Recuerdo haber sido medido en mi vocabulario; pero aun así
alguien, alguno de mis nuevos vecinos tal vez, quien al parecer no
estaba al tanto de nada de lo sucedido, llamó a la portería para
quejarse. Un rato después, cuando ya mi voz parecía desgarrarse,
apareció uno de los vigilantes con la administradora; aunque se
mostraron solidarios, e intercambiaron conmigo algunas palabras
de indignación y repudio, me hicieron entender de la manera más
sutil que lo mejor era que me marchara. Entonces me marché.
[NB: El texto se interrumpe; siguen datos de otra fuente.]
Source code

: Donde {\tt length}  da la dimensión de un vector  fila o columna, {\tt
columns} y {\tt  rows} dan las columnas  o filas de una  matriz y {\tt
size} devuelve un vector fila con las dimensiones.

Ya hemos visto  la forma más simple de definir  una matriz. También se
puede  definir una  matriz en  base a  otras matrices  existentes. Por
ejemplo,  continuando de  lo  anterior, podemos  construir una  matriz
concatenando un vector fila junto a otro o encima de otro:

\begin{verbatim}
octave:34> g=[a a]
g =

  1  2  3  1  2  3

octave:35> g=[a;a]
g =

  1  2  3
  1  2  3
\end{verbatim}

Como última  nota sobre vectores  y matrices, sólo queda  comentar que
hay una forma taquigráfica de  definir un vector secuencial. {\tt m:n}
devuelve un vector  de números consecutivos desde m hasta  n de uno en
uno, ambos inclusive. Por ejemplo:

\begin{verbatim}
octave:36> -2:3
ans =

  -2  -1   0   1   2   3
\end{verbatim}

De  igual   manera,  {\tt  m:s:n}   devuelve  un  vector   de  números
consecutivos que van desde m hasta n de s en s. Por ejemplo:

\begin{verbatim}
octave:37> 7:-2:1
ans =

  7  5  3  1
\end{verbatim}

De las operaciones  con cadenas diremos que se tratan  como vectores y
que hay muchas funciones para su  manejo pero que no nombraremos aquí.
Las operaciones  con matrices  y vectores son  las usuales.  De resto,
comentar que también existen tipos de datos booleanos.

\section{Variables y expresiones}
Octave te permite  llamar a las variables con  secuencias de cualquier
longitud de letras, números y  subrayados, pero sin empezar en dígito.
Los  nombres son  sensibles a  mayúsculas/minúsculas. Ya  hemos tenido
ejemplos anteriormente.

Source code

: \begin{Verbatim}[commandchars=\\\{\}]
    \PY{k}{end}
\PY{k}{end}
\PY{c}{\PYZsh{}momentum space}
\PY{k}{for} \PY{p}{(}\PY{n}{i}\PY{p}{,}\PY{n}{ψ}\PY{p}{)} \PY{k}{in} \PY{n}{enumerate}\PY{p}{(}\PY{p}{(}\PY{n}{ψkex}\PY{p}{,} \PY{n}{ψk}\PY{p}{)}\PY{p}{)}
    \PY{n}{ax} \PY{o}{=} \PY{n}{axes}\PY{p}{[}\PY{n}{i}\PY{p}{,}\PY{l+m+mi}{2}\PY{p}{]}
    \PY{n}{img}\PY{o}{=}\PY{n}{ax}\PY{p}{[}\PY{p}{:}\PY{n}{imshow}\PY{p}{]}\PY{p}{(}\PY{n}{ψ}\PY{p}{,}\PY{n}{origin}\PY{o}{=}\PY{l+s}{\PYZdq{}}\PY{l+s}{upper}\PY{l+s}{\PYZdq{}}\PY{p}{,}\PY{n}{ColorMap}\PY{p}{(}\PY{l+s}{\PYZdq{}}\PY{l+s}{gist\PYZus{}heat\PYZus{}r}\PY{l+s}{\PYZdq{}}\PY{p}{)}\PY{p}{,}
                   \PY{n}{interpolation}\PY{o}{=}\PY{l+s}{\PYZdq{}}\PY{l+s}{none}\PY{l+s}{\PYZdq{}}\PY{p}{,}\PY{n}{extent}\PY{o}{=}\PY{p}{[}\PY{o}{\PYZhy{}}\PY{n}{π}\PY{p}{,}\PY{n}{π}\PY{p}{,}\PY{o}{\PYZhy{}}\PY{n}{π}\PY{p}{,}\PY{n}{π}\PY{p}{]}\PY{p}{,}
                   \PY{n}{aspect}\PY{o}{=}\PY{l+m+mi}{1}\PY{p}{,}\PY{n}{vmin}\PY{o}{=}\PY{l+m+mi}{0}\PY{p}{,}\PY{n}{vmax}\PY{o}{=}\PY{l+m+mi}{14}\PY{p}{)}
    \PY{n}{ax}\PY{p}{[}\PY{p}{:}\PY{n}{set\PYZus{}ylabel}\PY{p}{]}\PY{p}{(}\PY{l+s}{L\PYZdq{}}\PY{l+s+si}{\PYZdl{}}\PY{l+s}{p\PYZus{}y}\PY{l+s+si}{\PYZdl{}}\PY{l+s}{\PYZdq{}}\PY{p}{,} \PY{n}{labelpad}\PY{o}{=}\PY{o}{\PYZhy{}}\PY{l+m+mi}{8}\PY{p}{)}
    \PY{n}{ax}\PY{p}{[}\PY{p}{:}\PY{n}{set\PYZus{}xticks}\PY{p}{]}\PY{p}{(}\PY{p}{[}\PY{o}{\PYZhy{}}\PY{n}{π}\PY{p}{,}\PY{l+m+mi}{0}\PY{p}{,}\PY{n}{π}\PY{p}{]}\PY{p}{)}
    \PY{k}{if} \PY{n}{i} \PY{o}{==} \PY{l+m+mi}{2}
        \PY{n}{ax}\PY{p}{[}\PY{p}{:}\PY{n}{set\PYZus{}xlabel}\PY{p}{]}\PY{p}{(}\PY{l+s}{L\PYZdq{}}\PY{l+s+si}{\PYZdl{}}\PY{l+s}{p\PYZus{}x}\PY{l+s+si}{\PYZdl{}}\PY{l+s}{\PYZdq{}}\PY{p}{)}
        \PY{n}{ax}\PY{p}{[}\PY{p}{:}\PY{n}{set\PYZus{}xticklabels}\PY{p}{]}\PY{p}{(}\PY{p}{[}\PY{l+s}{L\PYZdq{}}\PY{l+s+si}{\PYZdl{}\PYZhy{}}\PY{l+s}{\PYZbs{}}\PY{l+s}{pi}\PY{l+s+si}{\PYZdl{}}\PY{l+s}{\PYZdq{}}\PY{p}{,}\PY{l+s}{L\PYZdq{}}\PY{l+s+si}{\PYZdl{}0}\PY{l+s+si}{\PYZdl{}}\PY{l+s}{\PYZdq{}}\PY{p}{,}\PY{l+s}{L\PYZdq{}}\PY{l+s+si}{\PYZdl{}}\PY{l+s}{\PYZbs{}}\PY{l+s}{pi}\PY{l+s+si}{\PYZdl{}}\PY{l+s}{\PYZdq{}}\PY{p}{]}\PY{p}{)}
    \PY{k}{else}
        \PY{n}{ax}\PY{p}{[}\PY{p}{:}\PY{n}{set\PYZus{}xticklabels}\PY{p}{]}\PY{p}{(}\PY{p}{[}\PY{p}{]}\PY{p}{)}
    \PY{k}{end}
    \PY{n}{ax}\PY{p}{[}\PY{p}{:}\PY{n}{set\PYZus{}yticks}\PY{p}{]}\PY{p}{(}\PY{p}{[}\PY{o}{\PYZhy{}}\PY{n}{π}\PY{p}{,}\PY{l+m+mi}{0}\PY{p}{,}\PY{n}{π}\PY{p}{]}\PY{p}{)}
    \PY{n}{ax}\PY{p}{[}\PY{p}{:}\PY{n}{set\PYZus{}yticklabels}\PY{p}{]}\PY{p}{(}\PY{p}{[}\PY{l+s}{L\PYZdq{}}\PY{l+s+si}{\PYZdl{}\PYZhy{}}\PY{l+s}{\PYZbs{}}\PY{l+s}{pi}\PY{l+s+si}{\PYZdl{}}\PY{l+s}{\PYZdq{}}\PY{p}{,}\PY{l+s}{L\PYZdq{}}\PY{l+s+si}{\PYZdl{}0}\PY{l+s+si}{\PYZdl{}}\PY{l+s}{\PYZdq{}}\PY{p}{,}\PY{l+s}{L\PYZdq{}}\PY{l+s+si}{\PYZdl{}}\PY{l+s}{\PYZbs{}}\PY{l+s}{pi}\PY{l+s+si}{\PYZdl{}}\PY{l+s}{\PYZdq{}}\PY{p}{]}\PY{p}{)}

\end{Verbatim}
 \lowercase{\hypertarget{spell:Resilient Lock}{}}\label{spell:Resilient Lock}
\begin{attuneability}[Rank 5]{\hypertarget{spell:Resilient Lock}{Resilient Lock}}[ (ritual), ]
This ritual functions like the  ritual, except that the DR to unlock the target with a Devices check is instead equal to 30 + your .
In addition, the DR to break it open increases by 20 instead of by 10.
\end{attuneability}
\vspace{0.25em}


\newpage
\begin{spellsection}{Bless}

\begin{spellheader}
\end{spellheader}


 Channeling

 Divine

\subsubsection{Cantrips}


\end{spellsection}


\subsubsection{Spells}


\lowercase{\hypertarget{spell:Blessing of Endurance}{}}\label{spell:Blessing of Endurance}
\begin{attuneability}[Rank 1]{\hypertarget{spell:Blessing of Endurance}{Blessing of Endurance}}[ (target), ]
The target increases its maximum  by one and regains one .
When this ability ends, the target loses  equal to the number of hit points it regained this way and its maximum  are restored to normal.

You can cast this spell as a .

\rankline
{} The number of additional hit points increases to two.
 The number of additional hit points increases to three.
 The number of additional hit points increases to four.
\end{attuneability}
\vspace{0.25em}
Mariana, en cualquier momento, llegaría al apartamento. Sentí
una especie de alivio por tener una mujer como ella a mi lado; no
sabía que las cosas, unos días después, terminarían saliéndose
de su cauce por completo.
Solo cuando entró Mariana y miró a uno y otro lado de
la sala, recordé los paquetes. Ella traía, también, uno bastante
grande. Mira lo que compré, me dijo, mientras extendía una
colchoneta plegable. Tuve que contarle sobre mi visita a la casa
para explicarle por qué no estaban los paquetes con las compras.
Mientras ella preparaba algo de comer, tomé un taxi y fui de nuevo
hasta la casa. Me preocupaba que el cortinero se hubiera
apropiado de ellos. También pensé que, tal vez, una nueva
oportunidad se abría ante mí; a lo mejor el destino había dispuesto
todo en esta forma para que recuperara la casa. Era posible que
el cortinero estuviera afuera o cometiera la imprudencia de salir.
Pero este no fue el caso. Ni siquiera tuve que entrar al conjunto; la
administradora, comedida, los había recogido y dejado en la
portería. Entonces el vigilante me contó que, cuando me marché,
el cortinero había salido de la casa para ir hasta la tienda.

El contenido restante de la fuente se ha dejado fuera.